Reputation: 584
I have audio from a video that I've loaded with PyTorch. Given a starting index and ending index corresponding to the video segment of interest, along with the video FPS and audio sampling rate, how would I go about extracting the slice of audio that matches the segment of interest of the video?
My intuition is to convert frames to time via:
start_time = frame_start / fps
end_time = frame_end / fps
the convert time to sample position with:
start_sample = int(math.floor(start_time * sr))
end_sample = int(math.floor(end_time * sr))
Is this correct? Or is there something I'm missing? I'm worried that there will be loss of information since I'm converting the samples into ints with floor.
Upvotes: 0
Views: 1018
Reputation: 4148
Let's say you have
fs = 44100 # audio sampling frequency
vfr = 24 # video frame rate
frame_start = 10 # index of first frame
frame_end = 10 # index of last frame
audio = np.arange(44100) # audio in form of ndarray
you can calculate at which points in time you want to slice the audio
time_start = frame_start / vfr
time_end = frame_end / vfr # or (frame_end + 1) / vfr for inclusive cut
and then to which samples those points in time correspond:
sample_start_idx = int(time_start * fs)
sample_end_idx = int(time_end * fs)
Its up to you if you want to be super-precise and take into account the fact that audio corresponding to a given frame should rather be starting half a frame before a frame and end half a frame after.
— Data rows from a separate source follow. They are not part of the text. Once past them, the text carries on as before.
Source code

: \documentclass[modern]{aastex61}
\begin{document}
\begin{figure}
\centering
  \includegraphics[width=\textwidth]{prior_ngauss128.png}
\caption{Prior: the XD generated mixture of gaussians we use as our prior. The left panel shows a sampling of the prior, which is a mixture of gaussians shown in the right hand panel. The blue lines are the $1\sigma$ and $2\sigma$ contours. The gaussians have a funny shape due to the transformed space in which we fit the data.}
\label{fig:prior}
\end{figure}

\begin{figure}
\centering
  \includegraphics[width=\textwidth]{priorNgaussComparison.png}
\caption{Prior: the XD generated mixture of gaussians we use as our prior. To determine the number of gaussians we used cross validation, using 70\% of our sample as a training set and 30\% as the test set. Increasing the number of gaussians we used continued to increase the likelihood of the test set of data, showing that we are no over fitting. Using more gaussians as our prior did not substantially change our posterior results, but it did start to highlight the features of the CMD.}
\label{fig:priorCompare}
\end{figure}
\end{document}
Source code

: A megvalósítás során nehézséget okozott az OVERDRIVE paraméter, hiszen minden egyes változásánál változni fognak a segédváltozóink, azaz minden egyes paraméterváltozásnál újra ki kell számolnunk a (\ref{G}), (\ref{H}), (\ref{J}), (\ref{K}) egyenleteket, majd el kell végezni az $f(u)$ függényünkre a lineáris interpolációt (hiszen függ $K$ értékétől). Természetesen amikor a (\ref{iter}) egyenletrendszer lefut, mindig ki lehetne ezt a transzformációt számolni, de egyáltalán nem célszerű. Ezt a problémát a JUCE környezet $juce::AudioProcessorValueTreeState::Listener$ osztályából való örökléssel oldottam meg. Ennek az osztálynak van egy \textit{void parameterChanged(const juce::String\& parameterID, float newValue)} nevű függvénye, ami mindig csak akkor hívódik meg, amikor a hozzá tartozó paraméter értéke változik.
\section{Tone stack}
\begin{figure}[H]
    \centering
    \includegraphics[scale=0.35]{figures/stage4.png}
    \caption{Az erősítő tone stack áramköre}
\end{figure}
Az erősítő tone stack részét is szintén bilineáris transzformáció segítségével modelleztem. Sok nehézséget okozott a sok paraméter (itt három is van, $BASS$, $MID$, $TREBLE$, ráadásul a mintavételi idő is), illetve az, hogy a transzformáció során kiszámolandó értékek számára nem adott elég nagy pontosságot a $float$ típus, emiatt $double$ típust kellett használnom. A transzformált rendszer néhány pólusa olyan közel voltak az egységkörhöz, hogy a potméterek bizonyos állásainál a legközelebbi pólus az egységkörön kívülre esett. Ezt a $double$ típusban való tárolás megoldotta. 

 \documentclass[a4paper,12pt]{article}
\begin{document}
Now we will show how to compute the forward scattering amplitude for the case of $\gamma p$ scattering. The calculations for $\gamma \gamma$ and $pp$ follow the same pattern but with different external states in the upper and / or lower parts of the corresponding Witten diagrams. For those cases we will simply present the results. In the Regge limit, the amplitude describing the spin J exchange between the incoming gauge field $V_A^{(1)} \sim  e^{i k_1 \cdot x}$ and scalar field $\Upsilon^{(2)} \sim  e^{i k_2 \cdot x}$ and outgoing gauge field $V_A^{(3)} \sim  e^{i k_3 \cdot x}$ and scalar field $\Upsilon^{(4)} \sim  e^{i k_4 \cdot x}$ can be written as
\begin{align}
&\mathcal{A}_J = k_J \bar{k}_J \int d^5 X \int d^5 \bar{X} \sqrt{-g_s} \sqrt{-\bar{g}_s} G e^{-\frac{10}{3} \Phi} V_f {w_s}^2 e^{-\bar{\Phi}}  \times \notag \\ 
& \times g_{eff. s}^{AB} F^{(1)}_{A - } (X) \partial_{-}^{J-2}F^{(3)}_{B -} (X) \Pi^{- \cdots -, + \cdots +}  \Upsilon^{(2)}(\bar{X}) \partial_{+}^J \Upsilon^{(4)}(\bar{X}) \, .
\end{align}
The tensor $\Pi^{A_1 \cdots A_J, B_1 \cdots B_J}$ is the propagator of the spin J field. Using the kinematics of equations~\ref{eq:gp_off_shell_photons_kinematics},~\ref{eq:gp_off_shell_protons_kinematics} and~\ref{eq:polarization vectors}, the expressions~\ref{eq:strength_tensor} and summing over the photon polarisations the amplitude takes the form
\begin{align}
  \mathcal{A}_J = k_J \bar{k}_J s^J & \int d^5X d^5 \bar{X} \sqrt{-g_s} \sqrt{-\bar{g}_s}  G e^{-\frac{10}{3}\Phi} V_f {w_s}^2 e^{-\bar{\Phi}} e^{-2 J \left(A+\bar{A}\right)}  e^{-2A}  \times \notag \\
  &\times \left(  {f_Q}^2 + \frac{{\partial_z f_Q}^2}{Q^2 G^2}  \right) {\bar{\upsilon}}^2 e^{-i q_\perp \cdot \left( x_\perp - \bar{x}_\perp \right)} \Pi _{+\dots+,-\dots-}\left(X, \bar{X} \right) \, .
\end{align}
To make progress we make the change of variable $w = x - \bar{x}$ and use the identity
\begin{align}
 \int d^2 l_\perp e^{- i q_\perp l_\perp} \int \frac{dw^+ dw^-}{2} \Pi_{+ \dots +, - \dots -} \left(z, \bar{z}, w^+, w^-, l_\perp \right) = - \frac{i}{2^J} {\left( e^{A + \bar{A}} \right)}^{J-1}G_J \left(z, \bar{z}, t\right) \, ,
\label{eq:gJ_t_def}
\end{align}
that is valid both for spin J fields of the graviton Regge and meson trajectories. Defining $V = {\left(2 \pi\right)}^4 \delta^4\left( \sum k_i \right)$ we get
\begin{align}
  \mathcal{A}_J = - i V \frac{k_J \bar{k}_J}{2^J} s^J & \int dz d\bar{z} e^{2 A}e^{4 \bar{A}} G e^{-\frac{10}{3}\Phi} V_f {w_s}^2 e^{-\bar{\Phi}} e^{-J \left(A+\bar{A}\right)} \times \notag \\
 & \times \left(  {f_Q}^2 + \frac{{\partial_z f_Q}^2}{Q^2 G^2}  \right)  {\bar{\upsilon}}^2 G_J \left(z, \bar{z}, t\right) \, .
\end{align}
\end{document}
In such a case use:
time_start = np.clip((frame_start - 0.5) / vfr, 0, np.inf)
time_end = (frame_end + 0.5) / vfr
Upvotes: 1
Reputation: 153
Your solution is just fine. Assuming your sample rate is 16000, the flooring will cause a video/audio desynch on the order of 4.166e-05 seconds, which is orders of magnitude below what human ears are able to discern.
import math
fps = 60
frame_start = 121
frame_end = 181
sr=16000
start_time = frame_start / fps
end_time = frame_end / fps
start_sample = int(math.floor(start_time * sr))
end_sample = int(math.floor(end_time * sr))
print(end_time-end_sample/sr) # 4.166666666671759e-05
Upvotes: 1